Clearer to use .empty() than to use .size() as a boolean, here and 12 lines below.

328–329

Wasn't this supposed to say "exec mask"?

critson marked 9 inline comments as done.May 20 2021, 8:52 PM

Mostly minor comments inline but I'm concerned about the "multiple predecessors with different done exports" case.

I have gone into this a bit more in the comment.
However this expects input IR is well-formed w.r.t. exports, as it is produced by existing front-ends.
If we wanted to handle the generic case then I feel like we might as well write a pass that checks all exports and adjusts them so they are well formed and run it after this pass.

llvm/lib/Target/AMDGPU/AMDGPUUnifyDivergentExitNodes.cpp
141

I believe this is standard practice rather than retrieving the constant int values representing true and false repeatedly.

220

This does assumes the IR is well-formed to a certain degree.
I have added a comment to try to document this.

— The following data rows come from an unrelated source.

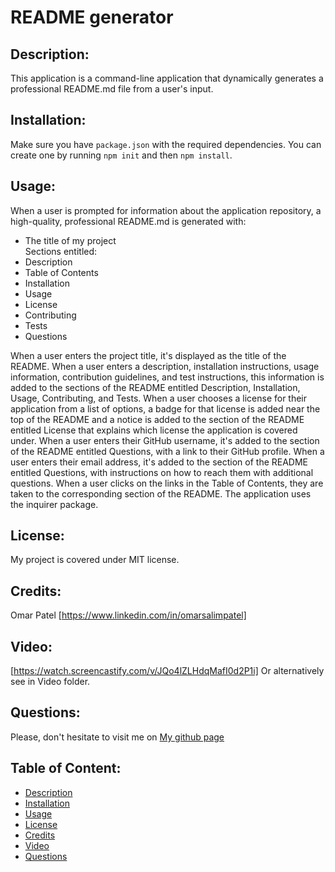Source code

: # README generator

  ## Description:
  This application is a  command-line application that dynamically generates a professional README.md file from a user's input.
  ## Installation:
  Make sure you have ```package.json``` with the required dependencies. You can create one by running ```npm init``` and then ```npm install```.
  ## Usage:
  When a user is prompted for information about the application repository, a high-quality, professional README.md is generated with:
  * The title of my project <br/>
  Sections entitled:
  * Description
  * Table of Contents
  * Installation
  * Usage
  * License
  * Contributing
  * Tests
  * Questions

  When a user enters the project title, it's displayed as the title of the README.
  When a user enters a description, installation instructions, usage information, contribution guidelines, and test instructions, this information is added to the sections of the README entitled Description, Installation, Usage, Contributing, and Tests.
  When a user chooses a license for their application from a list of options, a badge for that license is added near the top of the README and a notice is added to the section of the README entitled License that explains which license the application is covered under.
  When a user enters their GitHub username, it's added to the section of the README entitled Questions, with a link to their GitHub profile.
  When a user enters their email address, it's added to the section of the README entitled Questions, with instructions on how to reach them with additional questions.
  When a user clicks on the links in the Table of Contents, they are taken to the corresponding section of the README.
  The application uses the inquirer package.
  ## License:
  My project is covered under MIT license.
  ## Credits:
  Omar Patel [https://www.linkedin.com/in/omarsalimpatel]
  ## Video:
  [https://watch.screencastify.com/v/JQo4lZLHdqMafI0d2P1i]
  Or alternatively see in Video folder.
  ## Questions:
  Please, don't hesitate to visit me on
  [My github page](https://github.com/kirrena)
  ## Table of Content:
  * [Description](#description)
  * [Installation](#installation)
  * [Usage](#usage)
  * [License](#license)
  * [Credits](#credits)
  * [Video](#video)
  * [Questions](#questions)
  
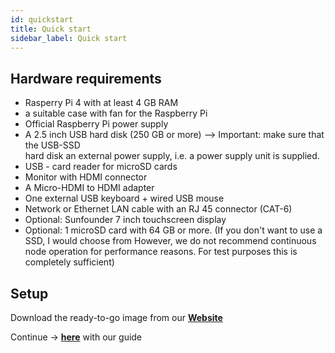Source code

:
 ```yaml
---
id: quickstart
title: Quick start
sidebar_label: Quick start
---
```



## Hardware requirements

- Rasperry Pi 4 with at least 4 GB RAM 
- a suitable case with fan for the Raspberry Pi
- Official Raspberry Pi power supply
- A 2.5 inch USB hard disk (250 GB or more) --> Important: make sure that the USB-SSD   
   hard disk an external power supply, i.e. a power supply unit is supplied. 
- USB - card reader for microSD cards
- Monitor with HDMI connector
- A Micro-HDMI to HDMI adapter
- One external USB keyboard + wired USB mouse
- Network or Ethernet LAN cable with an RJ 45 connector (CAT-6)
- Optional: Sunfounder 7 inch touchscreen display 
- Optional: 1 microSD card with 64 GB or more. (If you don't want to use a SSD, I would choose from
    However, we do not recommend continuous node operation for performance reasons. For test purposes this is completely sufficient)


## Setup

Download the ready-to-go image from our [<b>Website</b>](https://raspihive.org/download)

Continue -> [<b>here</b>](https://docs.raspihive.org/docs/install#45-first-start-of-raspihive-and-installation-of-the-hornet-node) with our guide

Consider the following IR:

if (condition) {
 export done 1
} else {
 export done 2
}
return

This will eventually be compiled to:

set exec mask for if-branch
export done 1
set exec mask for else-branch
export done 2
restore exec mask
return

Multiple export done instructions will be executed which is invalid.
The expected cases for this are:

  1. Divergent exits with their own exports, e.g.
if (condition) {
  export done 1
  return
} else {
  export done 2
  return
}
  1. Or divergent exits without exports or a uniformly reached export, e.g.
export done
if (condition) {
  return
} else {
  return
}
228

I don't know, let's remove it.

229

Sure, I had to change the type of Phis and add some casts.

critson updated this revision to Diff 346922.May 20 2021, 8:52 PM
critson marked 4 inline comments as done.
  • Address reviewer comments
foad added inline comments.May 21 2021, 2:04 AM
llvm/lib/Target/AMDGPU/AMDGPUUnifyDivergentExitNodes.cpp
220

OK. Thanks for explaining. I find it hard to get my head round the possible cases that we do or don't have to handle. Do you cope with:

if (uniform condition)
  export done 1
else
  export done 2
if (divergent condition)
  return 1
else
  return 2

?

229

Sorry, I didn't realise it would need a cast.

I don't see why we need to handle such situation that would never happen. Can we simply assert each function has at most one exp_done?

critson added inline comments.May 21 2021, 3:16 AM
llvm/lib/Target/AMDGPU/AMDGPUUnifyDivergentExitNodes.cpp
220

Good question, I think the answer is no -- although it is in principle valid IR that we do not generate.
I realize I was thinking primarily of divergent conditions, rather than uniform ones.
Although the comment I added is still accurate, <= 1 reachable export done.

In principle I can rework this to handle the case you raised, but I am not sure it is worth it?

foad added inline comments.May 21 2021, 3:25 AM
llvm/lib/Target/AMDGPU/AMDGPUUnifyDivergentExitNodes.cpp
220

I have no idea what cases must be handled or are "worth" handling, so I think I'll leave that part of the review to someone who understands that.

critson updated this revision to Diff 356673.Jul 6 2021, 4:11 AM

Rework based on the assumption there is only one "done" export.
This is true for existing front-ends.

critson edited the summary of this revision. (Show Details)Jul 6 2021, 4:15 AM
foad added inline comments.Jul 6 2021, 4:32 AM
llvm/test/CodeGen/AMDGPU/kill-infinite-loop.ll
12

This comment seems obsolete now.

30

Same here.

critson updated this revision to Diff 356855.Jul 6 2021, 8:02 PM
  • Remove redundant comments
critson marked 5 inline comments as done.Jul 6 2021, 8:03 PM

Hi, I think we can further simplify the logic in our backend regarding export done and implement my idea as D105610, could you take a look if you have concern? the main idea is we just trust frontend will setup exp done correctly and only insert exp-null-done for kill intrinsic which is handled in SILateBranchLowering.cpp.

critson abandoned this revision.Jul 9 2021, 1:58 AM